Through entities he wholly owned, Trump owed a South Korean outfit named Daewoo $19.8 million while he was campaigning for office in 2016, according to internal Trump Organization records. Five-and-a-half months into his presidency, he wiped out that debt, which never appeared on any of his financial disclosures and was hidden from the public until Forbes exposed it a week ago. Federal law requires officials to disclose personal loans, but it does not demand that they list loans to their companies, unless the officials are personally liable for those loans. It is not clear whether Trump personally guaranteed the Daewoo debt, making it unknown whether he broke the law or simply exploited a loophole. The Trump Organization did not respond to questions about the debt.

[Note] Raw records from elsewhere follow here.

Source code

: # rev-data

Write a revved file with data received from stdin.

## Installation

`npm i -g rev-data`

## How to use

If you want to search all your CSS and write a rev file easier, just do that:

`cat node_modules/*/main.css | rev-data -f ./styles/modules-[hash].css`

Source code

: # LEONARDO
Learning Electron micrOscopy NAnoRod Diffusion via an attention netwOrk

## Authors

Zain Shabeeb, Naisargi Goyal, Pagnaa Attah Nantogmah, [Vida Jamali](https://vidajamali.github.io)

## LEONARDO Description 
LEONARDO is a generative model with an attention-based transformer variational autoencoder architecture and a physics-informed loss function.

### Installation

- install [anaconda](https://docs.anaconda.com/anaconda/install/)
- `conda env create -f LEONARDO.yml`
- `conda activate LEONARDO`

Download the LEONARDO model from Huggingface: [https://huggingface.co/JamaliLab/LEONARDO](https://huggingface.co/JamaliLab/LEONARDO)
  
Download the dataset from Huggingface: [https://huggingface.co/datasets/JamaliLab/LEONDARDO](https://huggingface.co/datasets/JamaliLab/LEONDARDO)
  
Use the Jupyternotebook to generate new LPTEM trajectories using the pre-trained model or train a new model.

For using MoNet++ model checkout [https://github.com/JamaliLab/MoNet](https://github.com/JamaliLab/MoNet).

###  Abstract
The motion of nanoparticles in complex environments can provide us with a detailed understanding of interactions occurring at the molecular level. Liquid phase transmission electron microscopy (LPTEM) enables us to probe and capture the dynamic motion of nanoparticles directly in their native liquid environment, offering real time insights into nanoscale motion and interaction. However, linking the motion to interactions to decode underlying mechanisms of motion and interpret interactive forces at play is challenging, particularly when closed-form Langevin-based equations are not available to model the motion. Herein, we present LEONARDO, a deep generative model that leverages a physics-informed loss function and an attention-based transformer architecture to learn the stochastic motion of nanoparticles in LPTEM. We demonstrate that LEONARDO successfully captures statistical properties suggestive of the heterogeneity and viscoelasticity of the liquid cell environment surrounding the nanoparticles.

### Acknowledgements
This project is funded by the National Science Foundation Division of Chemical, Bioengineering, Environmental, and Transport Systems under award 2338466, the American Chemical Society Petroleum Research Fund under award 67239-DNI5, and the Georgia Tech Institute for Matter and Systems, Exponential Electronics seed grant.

Creditor: City National Bank

Borrowers: Donald Trump and Phil Ruffin

Trump’s share: $15 million

In September 2016, as Trump’s campaign was entering its final stages, the real estate mogul and his billionaire partner Phil Ruffin borrowed $30 million against a Las Vegas property that they own in a 50-50 partnership. One month later, Trump dumped $10 million of cash into his presidential campaign. Financial disclosure reports include a page for liabilities, but no trace of the debt appeared there. Evidence of the loan did, however, show up in the local recorder’s office in Clark County, Nevada. Trump and Ruffin paid it off in 2018.

Creditor: Donald Trump

Borrower: Eric Trump

Trump’s share: $2 million

Forbes revealed last month that Donald Trump held receivables from his three eldest children while in office. Those loans never made it on his federal disclosures because officeholders do not have to list receivables from immediate family members. “I think the leniency there is they don’t want to embarrass somebody’s deadbeat younger brother,” explained Walter Shaub, who once served as director of the Office of Government Ethics.

Creditor: Donald Trump

Borrower: Ivanka Trump

Trump’s share: $1.5 million

Months after graduating from the University of Pennsylvania in 2004, Ivanka Trump purchased a heavily discounted condo from her father, using money that apparently also came from her father. Ivanka left New York about a dozen years later to join her dad in the White House, where she and her husband Jared Kushner both served as advisors to the president. Ethics rules allowed all three to exclude the intrafamily loan from their disclosures.

Creditor: Donald Trump

Borrower: Donald Trump Jr.

Trump’s share: $1 million

Familial finances have spurred controversy in both the Trump and Biden administrations. Yet the public did not know about loans between Donald Trump and his eldest children, who appear to have all borrowed money at the start of their careers to purchase apartments in Trump-branded buildings.

Creditor: Michael Cohen

Borrower: Donald Trump

Trump’s share: $130,000

Trump’s former lawyer paid porn actress Stormy Daniels $130,000. Because Trump ultimately reimbursed Cohen, The Office of Government Ethics made it clear that the president should have listed the arrangement as a liability on his 2017 financial disclosure report. The acting director of the office reached out to the Department of Justice, which did not seem to take much interest in the omission, and Trump ultimately included a footnote about it on his 2018 disclosure. “I think that should have been disclosed,” said Canter, “but I think that any loan to which he was personally liable, you know that he owed a bank, would have been a much clearer case.”